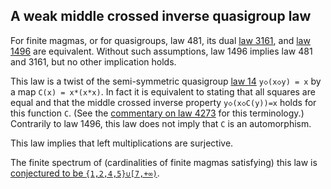 ## A weak middle crossed inverse quasigroup law

For finite magmas, or for quasigroups, law 481, its dual [law 3161](https://teorth.github.io/equational_theories/implications/?3161), and [law 1496](https://teorth.github.io/equational_theories/implications/?1496) are equivalent.  Without such assumptions, law 1496 implies law 481 and 3161, but no other implication holds.

This law is a twist of the semi-symmetric quasigroup [law 14](https://teorth.github.io/equational_theories/implications/?14) `y◇(x◇y) = x` by a map `C(x) = x*(x*x)`.  In fact it is equivalent to stating that all squares are equal and that the middle crossed inverse property `y◇(x◇C(y))=x` holds for this function `C`.  (See the [commentary on law 4273](https://teorth.github.io/equational_theories/implications/?4273) for this terminology.)  Contrarily to law 1496, this law does not imply that `C` is an automorphism.

This law implies that left multiplications are surjective.

The finite spectrum of (cardinalities of finite magmas satisfying) this law is [conjectured to be `{1,2,4,5}∪[7,+∞)`](https://leanprover.zulipchat.com/#narrow/channel/458659-Equational/topic/Order.203.20Spectra/with/527073087).
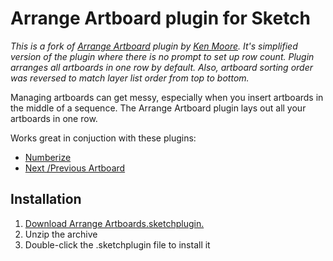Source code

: # Arrange Artboard plugin for Sketch

*This is a fork of [Arrange Artboard](https://github.com/kenmoore/sketch-arrange-artboards) plugin by [Ken Moore](https://github.com/kenmoore). It's simplified version of the plugin where there is no prompt to set up row count. Plugin arranges all artboards in one row by default. Also, artboard sorting order was reversed to match layer list order from top to bottom.*

Managing artboards can get messy, especially when you insert artboards in the middle of a sequence.
The Arrange Artboard plugin lays out all your artboards in one row.


Works great in conjuction with these plugins:
 - [Numberize](https://github.com/bomberstudios/sketch-commands/tree/master/Numberize)
 - [Next /Previous Artboard](https://github.com/bomberstudios/sketch-plugins-1)


## Installation
1. [Download Arrange Artboards.sketchplugin.](https://github.com/kenmoore/sketch-arrange-artboards/archive/master.zip)
2. Unzip the archive
3. Double-click the .sketchplugin file to install it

WORK TO COMPLETE:
If the listing above includes images, copy every line of it exactly except those images.

YOUR RESPONSE:
 ## A weak middle crossed inverse quasigroup law

For finite magmas, or for quasigroups, law 481, its dual [law 3161](https://teorth.github.io/equational_theories/implications/?3161), and [law 1496](https://teorth.github.io/equational_theories/implications/?1496) are equivalent.  Without such assumptions, law 1496 implies law 481 and 3161, but no other implication holds.

This law is a twist of the semi-symmetric quasigroup [law 14](https://teorth.github.io/equational_theories/implications/?14) `y◇(x◇y) = x` by a map `C(x) = x*(x*x)`.  In fact it is equivalent to stating that all squares are equal and that the middle crossed inverse property `y◇(x◇C(y))=x` holds for this function `C`.  (See the [commentary on law 4273](https://teorth.github.io/equational_theories/implications/?4273) for this terminology.)  Contrarily to law 1496, this law does not imply that `C` is an automorphism.

This law implies that left multiplications are surjective.

The finite spectrum of (cardinalities of finite magmas satisfying) this law is [conjectured to be `{1,2,4,5}∪[7,+∞)`](https://leanprover.zulipchat.com/#narrow/channel/458659-Equational/topic/Order.203.20Spectra/with/527073087).
Source code

: # Arrange Artboard plugin for Sketch

*This is a fork of [Arrange Artboard](https://github.com/kenmoore/sketch-arrange-artboards) plugin by [Ken Moore](https://github.com/kenmoore). It's simplified version of the plugin where there is no prompt to set up row count. Plugin arranges all artboards in one row by default. Also, artboard sorting order was reversed to match layer list order from top to bottom.*

Managing artboards can get messy, especially when you insert artboards in the middle of a sequence.
The Arrange Artboard plugin lays out all your artboards in one row.


Works great in conjuction with these plugins:
 - [Numberize](https://github.com/bomberstudios/sketch-commands/tree/master/Numberize)
 - [Next /Previous Artboard](https://github.com/bomberstudios/sketch-plugins-1)


## Installation
1. [Download Arrange Artboards.sketchplugin.](https://github.com/kenmoore/sketch-arrange-artboards/archive/master.zip)
2. Unzip the archive
3. Double-click the .sketchplugin file to install it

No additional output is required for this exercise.